• **AIM OF THE TASK**: The records below need to be set down again exactly; their images stay out.
=== Begin Enclosure ===
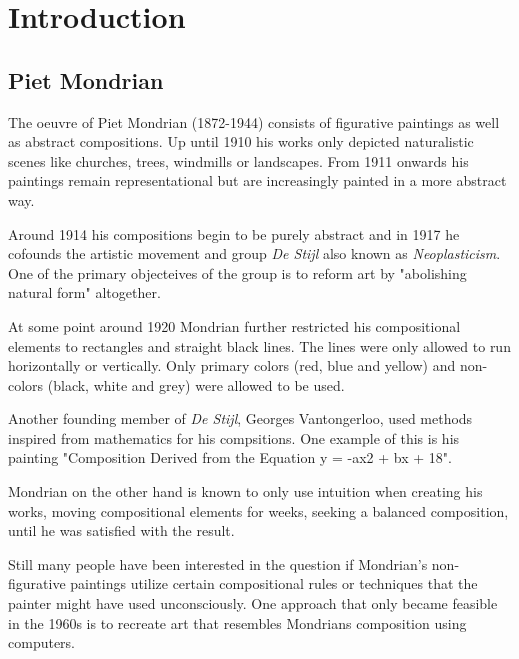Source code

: \section{Introduction}


\subsection{Piet Mondrian}

The oeuvre of Piet Mondrian (1872-1944) consists of figurative paintings as well
as abstract compositions. Up until 1910 his works only depicted naturalistic
scenes like churches, trees, windmills or landscapes. From 1911 onwards his
paintings remain representational but are increasingly painted in a more
abstract way.

Around 1914 his compositions begin to be purely abstract and in 1917 he cofounds
the artistic movement and group \textit{De Stijl} also known as
\textit{Neoplasticism}. One of the primary objecteives of the group is to reform
art by "abolishing natural form" \cite{wiki:manifest} altogether.

At some point around 1920 Mondrian further restricted his compositional elements
to rectangles and straight black lines. The lines were only allowed to run
horizontally or vertically. Only primary colors (red, blue and yellow) and
non-colors (black, white and grey) were allowed to be used.

Another founding member of \textit{De Stijl}, Georges Vantongerloo, used methods
inspired from mathematics for his compsitions. One example of this is his
painting "Composition Derived from the Equation y = -ax2 + bx + 18".

Mondrian on the other hand is known to only use intuition when creating his
works, moving compositional elements for weeks, seeking a balanced composition,
until he was satisfied with the result.

Still many people have been interested in the question if Mondrian's
non-figurative paintings utilize certain compositional rules or techniques that
the painter might have used unconsciously. One approach that only became
feasible in the 1960s is to recreate art that resembles Mondrians composition
using computers.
=== End Enclosure ===
• **TASK RESPONSE**:
Source code

: \section{Introduction}


\subsection{Piet Mondrian}

The oeuvre of Piet Mondrian (1872-1944) consists of figurative paintings as well
as abstract compositions. Up until 1910 his works only depicted naturalistic
scenes like churches, trees, windmills or landscapes. From 1911 onwards his
paintings remain representational but are increasingly painted in a more
abstract way.

Around 1914 his compositions begin to be purely abstract and in 1917 he cofounds
the artistic movement and group \textit{De Stijl} also known as
\textit{Neoplasticism}. One of the primary objecteives of the group is to reform
art by "abolishing natural form" \cite{wiki:manifest} altogether.

At some point around 1920 Mondrian further restricted his compositional elements
to rectangles and straight black lines. The lines were only allowed to run
horizontally or vertically. Only primary colors (red, blue and yellow) and
non-colors (black, white and grey) were allowed to be used.

Another founding member of \textit{De Stijl}, Georges Vantongerloo, used methods
inspired from mathematics for his compsitions. One example of this is his
painting "Composition Derived from the Equation y = -ax2 + bx + 18".

Mondrian on the other hand is known to only use intuition when creating his
works, moving compositional elements for weeks, seeking a balanced composition,
until he was satisfied with the result.

Still many people have been interested in the question if Mondrian's
non-figurative paintings utilize certain compositional rules or techniques that
the painter might have used unconsciously. One approach that only became
feasible in the 1960s is to recreate art that resembles Mondrians composition
using computers.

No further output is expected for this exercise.